Da una parte, dunque, la scrittura di Steiner sulla lezione dei Maestri. Dall'altra, la speranza di Cacciari e il suo appassionato richiamo alla secolare vicenda storica delle università europee. Entrambe hanno molto a che vedere con l'evento di oggi. Più di quanto possa sembrare.

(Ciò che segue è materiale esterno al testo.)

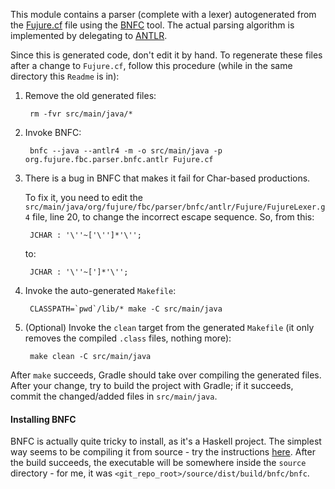 This module contains a parser (complete with a lexer)
autogenerated from the [Fujure.cf](Fujure.cf) file using the
[BNFC](http://bnfc.digitalgrammars.com/) tool.
The actual parsing algorithm is implemented by delegating to
[ANTLR](http://www.antlr.org/).

Since this is generated code, don't edit it by hand.
To regenerate these files after a change to `Fujure.cf`,
follow this procedure (while in the same directory this `Readme` is in):

1. Remove the old generated files:

        rm -fvr src/main/java/*

2. Invoke BNFC:

        bnfc --java --antlr4 -m -o src/main/java -p org.fujure.fbc.parser.bnfc.antlr Fujure.cf

3. There is a bug in BNFC that makes it fail for Char-based productions.

    To fix it, you need to edit the `src/main/java/org/fujure/fbc/parser/bnfc/antlr/Fujure/FujureLexer.g4` file,
    line 20, to change the incorrect escape sequence.
    So, from this:
    
        JCHAR : '\''~['\'']*'\'';
    
    to:
    
        JCHAR : '\''~[']*'\'';

4. Invoke the auto-generated `Makefile`:

        CLASSPATH=`pwd`/lib/* make -C src/main/java

5. (Optional) Invoke the `clean` target from the generated `Makefile`
    (it only removes the compiled `.class` files, nothing more):

        make clean -C src/main/java

After `make` succeeds, Gradle should take over compiling the generated files.
After your change, try to build the project with Gradle;
if it succeeds, commit the changed/added files in `src/main/java`.

#### Installing BNFC

BNFC is actually quite tricky to install, as it's a Haskell project.
The simplest way seems to be compiling it from source -
try the instructions [here](https://github.com/BNFC/bnfc#requirements).
After the build succeeds, the executable will be somewhere inside the `source` directory -
for me, it was `<git_repo_root>/source/dist/build/bnfc/bnfc`.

Oggi presentiamo un libro che recupera alla memoria condivisa tre secoli di storia istituzionale e culturale del nostro Ateneo. Non si tratta di una cerimonia consolatoria, né tanto meno della celebrazione dei fasti (veri o presunti) di una università che, fino alle soglie del secolo XIX, ha avuto il privilegio di essere, per l'intera isola, l'unico Studium Generale.

La storia sarebbe un affare noioso, se si riducesse a mera Antiquaria. La Storia non è un lusso dello spirito, ma una delle condizioni irrinunciabili per vivere con serena consapevolezza il nostro tempo storico. Per dirla con Walter Benjamin, il passato non è un «morto possesso», ma una fonte vitale e inesauribile di possibilità. Sta a noi far dialogare i tempi di Agostino. Per il vescovo di Ippona, «il presente del passato è la memoria, il presente del presente la visione, il presente del futuro l'attesa» (Le confessioni, XI, 26, 20).
Con questo spirito, vorrei ricordare che la scorsa settimana il nostro Ateneo ha dedicato un'intera giornata all'iniziativa, promossa dalla CRUI e caldeggiata dal nostro Rettore, che ha avuto per titolo «Per una nuova primavera delle Università». Incontri e dibattiti pubblici per riaffermare il ruolo strategico della ricerca e dell'alta formazione per il futuro del nostro Paese.

Mi piace perciò immaginare che la presentazione degli Statuti e dei Privilegi del Siculorum Gymnasium si collochi nel solco di questa orgogliosa ricerca da parte della cultura universitaria della sua piena soggettività politica. Come è stato per tanti secoli.
Statuta et Privilegia Almae Universitatis Catanae (secoli XV-XVIII). Questo è il titolo del nostro libro. Curato da due valorosi studiosi, Giuseppina Nicolosi Grassi e Adolfo Longhitano, vede la luce dopo anni di duro e appassionato lavoro. Ricognizione e recensione dei tre volumi vergati dalla mano di Giuseppe Vurzì fra il 1740 e il 1752. Regestazione di ogni singolo documento con puntuali rinvii alla letteratura e ad altre sillogi minori. E, ancora, un corredo preziosissimo per la ricerca storica, fatto di note critiche e corposi indici.

Ma c'è di più. Strada facendo, il lavoro degli storici e degli archivisti si è incontrato con quello degli informatici. Una collaborazione alla pari, mai strumentale, una feconda contaminazione di linguaggi, il cui 'precipitato' si agglutina oggi in un prodotto editoriale che si avvale dell'erudizione e dell'acribia filologica insieme con le più innovative frontiere del digitale e dell'informatica.
Un contenente, dunque, ma anche un contenuto, che è già pronto a rammentarci la consapevolezza di un Ateneo che, come nel Settecento, aspira a far dialogare la memoria del suo passato con il progetto del suo futuro.